> **About this task**
What you return should match the data below exactly, with no pictures in it.

[Collected data]
== Segment start ==

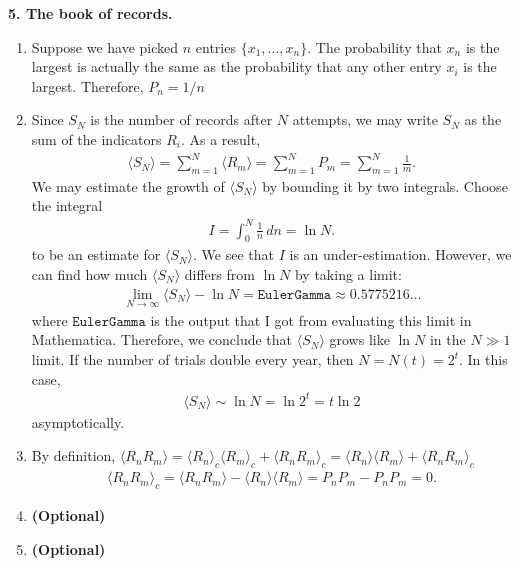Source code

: \documentclass{article}
\theoremstyle{definition}
\newcommand{\f}[2]{\frac{#1}{#2}}
\begin{document}
\noindent \textbf{5. The book of records.} 

\begin{enumerate}[label=(\alph*)]
	\item Suppose we have picked $n$ entries $\{x_1,\dots,x_n\}$. The probability that $x_n$ is the largest is actually the same as the probability that any other entry $x_i$ is the largest. Therefore, $\boxed{P_n = 1/n}$
	
	\item Since $S_N$ is the number of records after $N$ attempts, we may write $S_N$ as the sum of the indicators $R_i$. As a result,
	\begin{align*}
	\langle S_N \rangle = \sum^N_{m=1} \langle R_m \rangle = \sum^N_{m=1} P_m = \sum^N_{m=1}\f{1}{m}.
	\end{align*}
	We may estimate the growth of $\langle S_N \rangle$ by bounding it by two integrals. Choose the integral 
	\begin{align*}
	I = \int_0^N \f{1}{n}\,dn = \ln N.
	\end{align*}
	to be an estimate for $\langle S_N \rangle$. We see that $I$ is an under-estimation. However, we can find how much $\langle S_N \rangle$ differs from $\ln N$ by taking a limit:
	\begin{align*}
	\lim_{N\to \infty} \langle S_N \rangle - \ln N = \texttt{EulerGamma} \approx 0.5775216\dots
	\end{align*}
	where $\texttt{EulerGamma}$ is the output that I got from evaluating this limit in Mathematica. Therefore, we conclude that $\langle S_N \rangle$ grows like $\boxed{\ln N}$ in the $N\gg 1$ limit. If the number of trials double every year, then $N = N(t) = 2^t$. In this case,
	\begin{align*}
	\langle S_N \rangle \sim \ln N = \ln 2^t = \boxed{t\ln 2}
	\end{align*}
	asymptotically. 
	
	
	
	\item  By definition, $\langle R_n R_m \rangle = \langle R_n \rangle_c \langle R_m \rangle_c + \langle R_n R_m \rangle_c = \langle R_n \rangle \langle R_m \rangle + \langle R_n R_m \rangle_c$
	\begin{align*}
	\langle R_n R_m \rangle_c = \langle R_n R_m \rangle - \langle R_n \rangle \langle R_m \rangle = P_nP_m - P_nP_m = 0.
	\end{align*}
	
	
	
	\item \textbf{(Optional)}
	
	
	\item \textbf{(Optional)}
\end{enumerate}
\end{document}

== Segment end ==

> **Answer section**
Source code

: \documentclass{article}
\theoremstyle{definition}
\newcommand{\f}[2]{\frac{#1}{#2}}
\begin{document}
\noindent \textbf{5. The book of records.} 

\begin{enumerate}[label=(\alph*)]
	\item Suppose we have picked $n$ entries $\{x_1,\dots,x_n\}$. The probability that $x_n$ is the largest is actually the same as the probability that any other entry $x_i$ is the largest. Therefore, $\boxed{P_n = 1/n}$
	
	\item Since $S_N$ is the number of records after $N$ attempts, we may write $S_N$ as the sum of the indicators $R_i$. As a result,
	\begin{align*}
	\langle S_N \rangle = \sum^N_{m=1} \langle R_m \rangle = \sum^N_{m=1} P_m = \sum^N_{m=1}\f{1}{m}.
	\end{align*}
	We may estimate the growth of $\langle S_N \rangle$ by bounding it by two integrals. Choose the integral 
	\begin{align*}
	I = \int_0^N \f{1}{n}\,dn = \ln N.
	\end{align*}
	to be an estimate for $\langle S_N \rangle$. We see that $I$ is an under-estimation. However, we can find how much $\langle S_N \rangle$ differs from $\ln N$ by taking a limit:
	\begin{align*}
	\lim_{N\to \infty} \langle S_N \rangle - \ln N = \texttt{EulerGamma} \approx 0.5775216\dots
	\end{align*}
	where $\texttt{EulerGamma}$ is the output that I got from evaluating this limit in Mathematica. Therefore, we conclude that $\langle S_N \rangle$ grows like $\boxed{\ln N}$ in the $N\gg 1$ limit. If the number of trials double every year, then $N = N(t) = 2^t$. In this case,
	\begin{align*}
	\langle S_N \rangle \sim \ln N = \ln 2^t = \boxed{t\ln 2}
	\end{align*}
	asymptotically. 
	
	
	
	\item  By definition, $\langle R_n R_m \rangle = \langle R_n \rangle_c \langle R_m \rangle_c + \langle R_n R_m \rangle_c = \langle R_n \rangle \langle R_m \rangle + \langle R_n R_m \rangle_c$
	\begin{align*}
	\langle R_n R_m \rangle_c = \langle R_n R_m \rangle - \langle R_n \rangle \langle R_m \rangle = P_nP_m - P_nP_m = 0.
	\end{align*}
	
	
	
	\item \textbf{(Optional)}
	
	
	\item \textbf{(Optional)}
\end{enumerate}
\end{document}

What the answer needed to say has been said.